Thus it is that they pray for Christ's Vicar, and not for any blessing on their own work, since, they reasoned, it would be strange indeed for holy religious, bound even more strictly than the secular clergy to abstain from all servile labours, to presume to ask a blessing for such unholy actions!

(Such is their devotion to Innocent III, whom they style "the Great", that these Canons would long ago have pushed for his canonization, were it not for the inconvenient truth that he appeared to St Lutgardis at his death, confessing to her that he would be in Purgatory for centuries due to three faults – I wonder what they were? – he had committed.  To intercede for this beloved foster-father or Papal midwife, as it were, each Dormitionist Dorter or Dormitory celebrates a Requiem on the day of his decease, the 16th of July, each passing year.)

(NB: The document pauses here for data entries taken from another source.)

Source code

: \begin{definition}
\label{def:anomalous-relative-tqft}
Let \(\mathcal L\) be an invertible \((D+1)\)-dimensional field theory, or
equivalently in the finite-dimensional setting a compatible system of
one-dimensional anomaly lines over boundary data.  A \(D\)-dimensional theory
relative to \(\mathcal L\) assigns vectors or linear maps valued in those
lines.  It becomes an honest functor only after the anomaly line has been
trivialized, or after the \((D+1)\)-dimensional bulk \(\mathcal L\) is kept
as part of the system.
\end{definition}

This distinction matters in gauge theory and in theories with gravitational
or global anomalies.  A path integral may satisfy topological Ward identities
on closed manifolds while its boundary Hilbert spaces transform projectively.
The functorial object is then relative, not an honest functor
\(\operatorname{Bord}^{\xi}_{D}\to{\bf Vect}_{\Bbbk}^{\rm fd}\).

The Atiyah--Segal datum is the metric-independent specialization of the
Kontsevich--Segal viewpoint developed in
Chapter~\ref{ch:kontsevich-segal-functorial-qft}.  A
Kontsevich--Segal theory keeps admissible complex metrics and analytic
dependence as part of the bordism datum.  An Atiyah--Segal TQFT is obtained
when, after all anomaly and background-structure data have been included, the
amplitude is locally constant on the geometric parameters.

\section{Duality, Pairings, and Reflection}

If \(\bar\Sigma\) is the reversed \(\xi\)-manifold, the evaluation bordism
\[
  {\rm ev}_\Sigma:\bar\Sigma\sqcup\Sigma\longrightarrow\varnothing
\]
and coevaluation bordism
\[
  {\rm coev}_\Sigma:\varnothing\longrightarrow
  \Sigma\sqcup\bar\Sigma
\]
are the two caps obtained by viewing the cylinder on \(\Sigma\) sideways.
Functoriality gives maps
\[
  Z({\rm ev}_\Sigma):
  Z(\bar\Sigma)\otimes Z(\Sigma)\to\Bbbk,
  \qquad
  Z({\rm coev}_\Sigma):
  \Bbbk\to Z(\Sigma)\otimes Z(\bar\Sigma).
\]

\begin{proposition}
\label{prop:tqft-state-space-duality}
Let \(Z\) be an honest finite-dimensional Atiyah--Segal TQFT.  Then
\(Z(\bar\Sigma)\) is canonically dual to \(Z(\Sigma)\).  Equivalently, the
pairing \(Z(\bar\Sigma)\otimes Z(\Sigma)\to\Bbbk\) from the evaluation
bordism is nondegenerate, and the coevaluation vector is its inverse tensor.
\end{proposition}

The prayers for the Pope of the day consist, first of a responsory in honour of St Peter – with an added versicle commemorative of the permission granted by the Pope, who alone may bind and loose, that their Order be established to seek for rest – and then follows the expected Kyrie, Lord's Prayer, versicle and collect:

R/. Quodcumque ligaveris ſuper terram, erit ligatum et in cælis: * Et quodcumque ſolveris ſuper terram, erit ſolutum etIn cælis
V/. Et ego dico tibi quia tu es Petrus, et ſuper hanc petram ædificabo Eccleſiam meam. * Et quodcumque ſolveris ſuper terram, erit ſolutum etIn cælis
V/. Dormite jam et requieſcite.In cælis. 
Gloria Patri, et Filio, et Spiritui Sancto. 
R/. Quodcumque ligaveris ſuper terram, erit ligatum et in cælis: * Et quodcumque ſolveris ſuper terram, erit ſolutum etIn cælis.
Kyrie, eleiſon. Chriſte, eleiſon. Kyrie, eleiſon. 
Pater noſter (ſecreto uſque ad)
V/. Et ne nos inducas in tentationem.
R/. Sed libera nos a malo.
V/. Oremus pro Domino Papa
R/. Dominus conſervet eum, et vivificet eum, et beatum faciat eum in terra, et non tradat eum in animam inimicorum ejus.
Or. Omnipotens ſempiterne Deus, qui facis mirabilia magna ſolus, prætende ſuper famulum tuum N. Papam noſtrum, et ſuper cunctas congregationes illi commiſſas ſpiritum gratiæ ſalutaris: et ut in veritate tibi complaceant, perpetuum eis rorem tuæ benedictionis infunde. Per Chriſtum Dominum noſtrum. R/. Amen.